- Artist: René Magritte
- Year: 1926
- Medium: Oil on canvas
- Dimensions: 80 cm × 65.3 cm (31.5 in × 26 in)
- Location: Private collection;

= The Difficult Crossing =

Painting by René Magritte

The Difficult Crossing (La traversée difficile) is the name given to two oil-on-canvas paintings by the Belgian surrealist René Magritte. The original version was completed in 1926 during Magritte's early prolific years of surrealism and is currently held in a private collection. A later version was completed in 1963 and is also held in a private collection.

==The 1926 version==
The 1926 version contains a number of curious elements, some of which are common to many of Magritte's works.

The bilboquet or baluster (the object which looks like the bishop from a chess set) first appears in the painting The Lost Jockey (1926). In this and some other works—for example The Secret Player (1927) and The Art of Conversation (1961)—the bilboquet seems to play an inanimate role analogous to a tree or plant. In other instances, such as here with The Difficult Crossing, the bilboquet is given the anthropomorphic feature of a single eye.

Another common feature of Magritte's works seen here is the ambiguity between windows and paintings. The back of the room shows a boat in a thunderstorm, but the viewer is left to wonder if the depiction is a painting or the view out a window. Magritte elevated the idea to another level in his series of works based on The Human Condition where "outdoor" paintings and windows both appear and even overlap.

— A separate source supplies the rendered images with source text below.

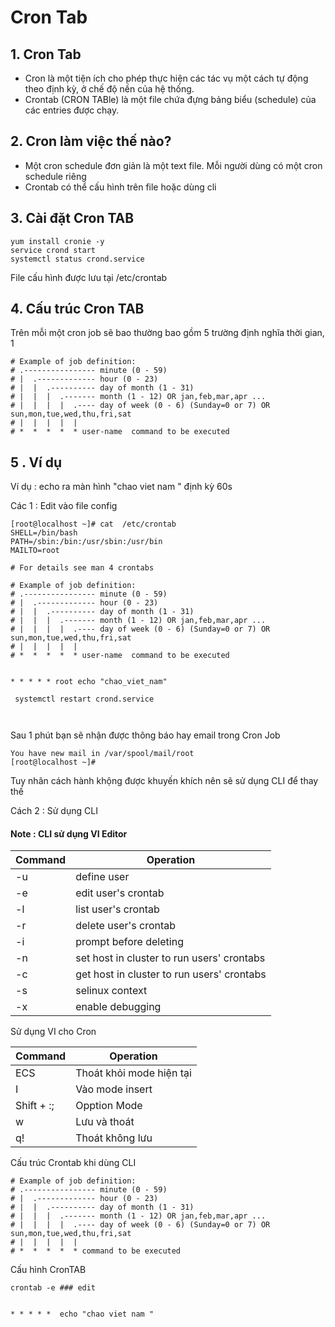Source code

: # Cron Tab

## 1. Cron Tab
  - Cron là một tiện ích cho phép thực hiện các tác vụ một cách tự động theo định kỳ, ở chế độ nền của hệ thống.
  - Crontab (CRON TABle) là một file chứa đựng bảng biểu (schedule) của các entries được chạy.
## 2. Cron làm việc thế nào?
  - Một cron schedule đơn giản là một text file. Mỗi người dùng có một cron schedule riêng 
  - Crontab  có thể cấu hình trên file hoặc dùng cli
## 3. Cài đặt Cron TAB

```
yum install cronie -y
service crond start
systemctl status crond.service

```
File cấu hình  được lưu tại /etc/crontab
  
  
##  4. Cấu trúc Cron TAB
Trên mỗi một cron job sẽ bao thường bao gồm 5 trường định nghĩa thời gian, 1 

```
# Example of job definition:
# .---------------- minute (0 - 59)
# |  .------------- hour (0 - 23)
# |  |  .---------- day of month (1 - 31)
# |  |  |  .------- month (1 - 12) OR jan,feb,mar,apr ...
# |  |  |  |  .---- day of week (0 - 6) (Sunday=0 or 7) OR sun,mon,tue,wed,thu,fri,sat
# |  |  |  |  |
# *  *  *  *  * user-name  command to be executed

 ```
 
 ## 5 . Ví dụ
 
Ví dụ : echo ra màn hình "chao viet nam " định kỳ 60s


Các 1 : Edit vào file config
```
[root@localhost ~]# cat  /etc/crontab
SHELL=/bin/bash
PATH=/sbin:/bin:/usr/sbin:/usr/bin
MAILTO=root

# For details see man 4 crontabs

# Example of job definition:
# .---------------- minute (0 - 59)
# |  .------------- hour (0 - 23)
# |  |  .---------- day of month (1 - 31)
# |  |  |  .------- month (1 - 12) OR jan,feb,mar,apr ...
# |  |  |  |  .---- day of week (0 - 6) (Sunday=0 or 7) OR sun,mon,tue,wed,thu,fri,sat
# |  |  |  |  |
# *  *  *  *  * user-name  command to be executed


* * * * * root echo "chao_viet_nam"

 systemctl restart crond.service

 
 ```
 Sau 1 phút bạn sẽ nhận được thông báo hay email trong Cron Job
```
You have new mail in /var/spool/mail/root
[root@localhost ~]# 
```
Tuy nhân cách hành khộng được khuyến khích nên sẽ sử dụng CLI để thay thế


Cách 2 : Sử dụng CLI
#### Note : CLI sử dụng VI Editor

|Command|Operation|
|---------|---------|
|  -u <user>  |define user |
| -e         |edit user's crontab |
| -l         |list user's crontab |
| -r         |delete user's crontab  |
| -i         |prompt before deleting |
| -n <host>  |set host in cluster to run users' crontabs
| -c         |get host in cluster to run users' crontabs |
| -s         |selinux context |
| -x <mask>  |enable debugging |


Sử dụng VI cho Cron

|Command|Operation|
|---------|---------|
| ECS |  Thoát khỏi mode hiện tại |
| I      | Vào mode insert |
| Shift + :;       | Opption Mode |
| w|  Lưu và thoát  |
| q!| Thoát không lưu |

Cấu trúc Crontab khi dùng CLI
```
# Example of job definition:
# .---------------- minute (0 - 59)
# |  .------------- hour (0 - 23)
# |  |  .---------- day of month (1 - 31)
# |  |  |  .------- month (1 - 12) OR jan,feb,mar,apr ...
# |  |  |  |  .---- day of week (0 - 6) (Sunday=0 or 7) OR sun,mon,tue,wed,thu,fri,sat
# |  |  |  |  |
# *  *  *  *  * command to be executed
```
Cấu hình CronTAB
```
crontab -e ### edit


* * * * *  echo "chao viet nam "

```


 
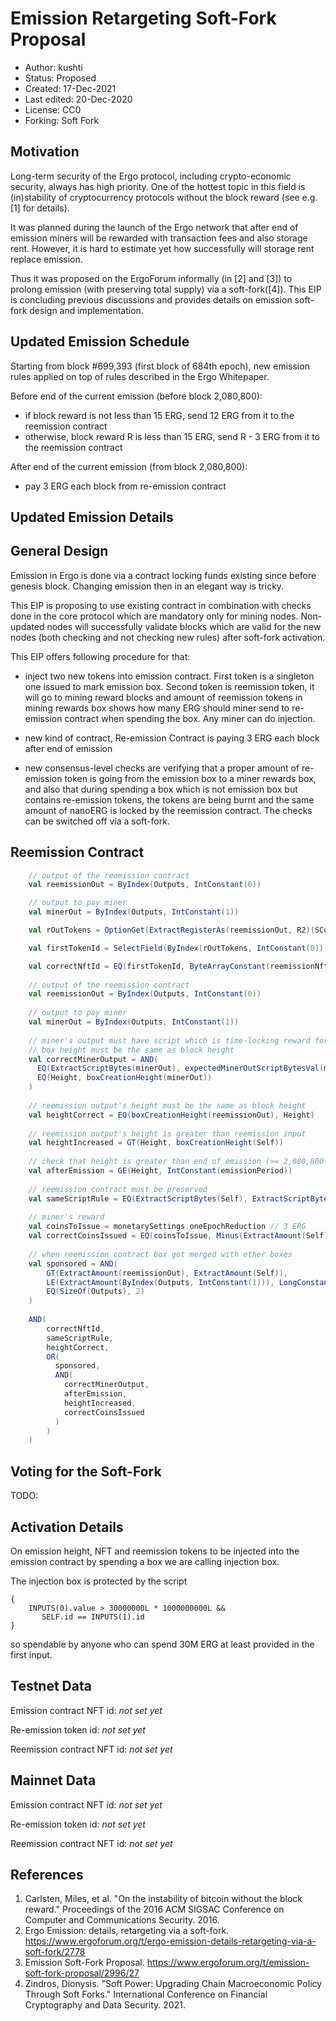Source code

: Emission  Retargeting Soft-Fork Proposal
========================================

* Author: kushti
* Status: Proposed
* Created: 17-Dec-2021
* Last edited: 20-Dec-2020
* License: CC0
* Forking: Soft Fork


Motivation 
----------

Long-term security of the Ergo protocol, including crypto-economic security, always has high priority. 
 One of the hottest topic in this field is (in)stability of cryptocurrency protocols without the block 
 reward (see e.g. [1] for details). 
 
It was planned during the launch of the Ergo network that after end of emission miners will be rewarded with 
transaction fees and also storage rent. However, it is hard to estimate yet how successfully will storage rent replace
emission. 

Thus it was proposed on the ErgoForum informally (in [2] and [3]) to prolong emission (with preserving total supply) 
via a soft-fork([4]). This EIP is concluding previous discussions and provides details on emission soft-fork 
design and implementation.

Updated Emission Schedule
-------------------------

Starting from block #699,393 (first block of 684th epoch), new emission rules applied on top of rules described in the 
Ergo Whitepaper.

Before end of the current emission (before block 2,080,800):

* if block reward is not less than 15 ERG, send 12 ERG from it to the reemission contract
* otherwise, block reward R is less than 15 ERG, send R - 3 ERG from it to the reemission contract

After end of the current emission (from block 2,080,800):

* pay 3 ERG each block from re-emission contract

Updated Emission Details
------------------------



General Design
--------------

Emission in Ergo is done via a contract locking funds existing since before genesis block. Changing emission then in
an elegant way is tricky. 

This EIP is proposing to use existing contract in combination with checks done in the core protocol which are mandatory 
only for mining nodes. Non-updated nodes will successfully validate blocks which are valid for the new nodes (both 
checking and not checking new rules) after soft-fork activation.

This EIP offers following procedure for that:

* inject two new tokens into emission contract. First token is a singleton one issued to mark emission box. Second token
is reemission token, it will go to mining reward blocks and amount of reemission tokens in mining rewards box shows how 
many ERG should miner send to re-emission contract when spending the box. Any miner can do injection.

* new kind of contract, Re-emission Contract is paying 3 ERG each block after end of emission

* new consensus-level checks are verifying that a proper amount of re-emission token is going from the emission box to 
a miner rewards box, and also that during spending a box which is not emission box but contains re-emission tokens, 
the tokens are being burnt and the same amount of nanoERG is locked by the reemission contract. 
The checks can be switched off via a soft-fork.

 

Reemission Contract
-------------------

```scala
    // output of the reemission contract
    val reemissionOut = ByIndex(Outputs, IntConstant(0))

    // output to pay miner
    val minerOut = ByIndex(Outputs, IntConstant(1))

    val rOutTokens = OptionGet(ExtractRegisterAs(reemissionOut, R2)(SCollection(STuple(SCollection(SByte), SLong))))

    val firstTokenId = SelectField(ByIndex(rOutTokens, IntConstant(0)), 0.toByte)

    val correctNftId = EQ(firstTokenId, ByteArrayConstant(reemissionNftId))
    
    // output of the reemission contract
    val reemissionOut = ByIndex(Outputs, IntConstant(0))
    
    // output to pay miner
    val minerOut = ByIndex(Outputs, IntConstant(1))
    
    // miner's output must have script which is time-locking reward for miner's pubkey
    // box height must be the same as block height
    val correctMinerOutput = AND(
      EQ(ExtractScriptBytes(minerOut), expectedMinerOutScriptBytesVal(monetarySettings.minerRewardDelay, MinerPubkey)),
      EQ(Height, boxCreationHeight(minerOut))
    )
    
    // reemission output's height must be the same as block height
    val heightCorrect = EQ(boxCreationHeight(reemissionOut), Height)
    
    // reemission output's height is greater than reemission input
    val heightIncreased = GT(Height, boxCreationHeight(Self))
    
    // check that height is greater than end of emission (>= 2,080,800 for the mainnet)
    val afterEmission = GE(Height, IntConstant(emissionPeriod))
    
    // reemission contract must be preserved
    val sameScriptRule = EQ(ExtractScriptBytes(Self), ExtractScriptBytes(reemissionOut))
    
    // miner's reward
    val coinsToIssue = monetarySettings.oneEpochReduction // 3 ERG
    val correctCoinsIssued = EQ(coinsToIssue, Minus(ExtractAmount(Self), ExtractAmount(reemissionOut)))
    
    // when reemission contract box got merged with other boxes
    val sponsored = AND(
        GT(ExtractAmount(reemissionOut), ExtractAmount(Self)),
        LE(ExtractAmount(ByIndex(Outputs, IntConstant(1))), LongConstant(10000000)), // 0.01 ERG
        EQ(SizeOf(Outputs), 2)
    )
    
    AND(
        correctNftId,
        sameScriptRule,
        heightCorrect,
        OR(
          sponsored,
          AND(
            correctMinerOutput,
            afterEmission,
            heightIncreased,
            correctCoinsIssued
          )
        )
    )
```

Voting for the Soft-Fork
------------------------

TODO: 

Activation Details
------------------

On emission height, NFT and reemission tokens to be injected into the emission contract by spending
a box we are calling injection box.

The injection box is protected by the script 

```
{
    INPUTS(0).value > 30000000L * 1000000000L &&
       SELF.id == INPUTS(1).id 
}
```

so spendable by anyone who can spend 30M ERG at least provided in the first input. 

Testnet Data
------------ 

Emission contract NFT id: *not set yet*

Re-emission token id: *not set yet*

Reemission contract NFT id: *not set yet*


Mainnet Data
------------

Emission contract NFT id: *not set yet*

Re-emission token id: *not set yet*

Reemission contract NFT id: *not set yet*


References
----------

1. Carlsten, Miles, et al. "On the instability of bitcoin without the block reward." Proceedings of the 2016 ACM SIGSAC Conference on Computer and Communications Security. 2016.
2. Ergo Emission: details, retargeting via a soft-fork. https://www.ergoforum.org/t/ergo-emission-details-retargeting-via-a-soft-fork/2778
3. Emission Soft-Fork Proposal. https://www.ergoforum.org/t/emission-soft-fork-proposal/2996/27
4. Zindros, Dionysis. "Soft Power: Upgrading Chain Macroeconomic Policy Through Soft Forks." International Conference on Financial Cryptography and Data Security. 2021.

Near the bilboquet stands a table. On the top, a disembodied hand is holding a red bird, as if clutching it. The front right leg of the table resembles a human leg.

==The 1963 version==
In the 1963 version, a number of elements have changed or disappeared. Instead of taking place in a room, the action has moved outside. There is no table or hand clutching a bird and the scene of the rough sea in the ambiguous window/painting at the rear becomes the entire new background. Near the front a low brick wall is seen with a bilboquet behind and a suited figure with an eyeball for a head in front.

There is ambiguity as to whether the suited figure is a man or another bilboquet. Some bilboquet figures, for example those in The Encounter (1929), have similar eyeball heads, however the suit covers the body and no clear identification can be made. If the suited figure is a man, it could be a self-portrait, which means that the eyeball is covering his face. Covering Magritte's face with an object was another common theme for himself, Son of Man being a good example.

== Relation to other paintings ==

The Birth of the Idol (1926)

Both versions of The Difficult Crossing show a strong similarity to Magritte's painting The Birth of the Idol, also from 1926. The scene is outside and depicts a rough sea in the background (this time without ship). Objects which appear include a bilboquet (the non-anthropomorphic variety), a mannequin arm (similar to the hand which clutches the bird) and a wooden board with window-like holes cut out which is nearly identical to those flanking both sides of the room in earlier version.

All three paintings may have been inspired by Giorgio de Chirico's Metaphysical Interior (1916) which features a room with a number of strange objects and an ambiguous window/painting showing a boat. Magritte was certainly aware of De Chirico's work and was emotionally moved by his first viewing of a reproduction of Song of Love (1913–14).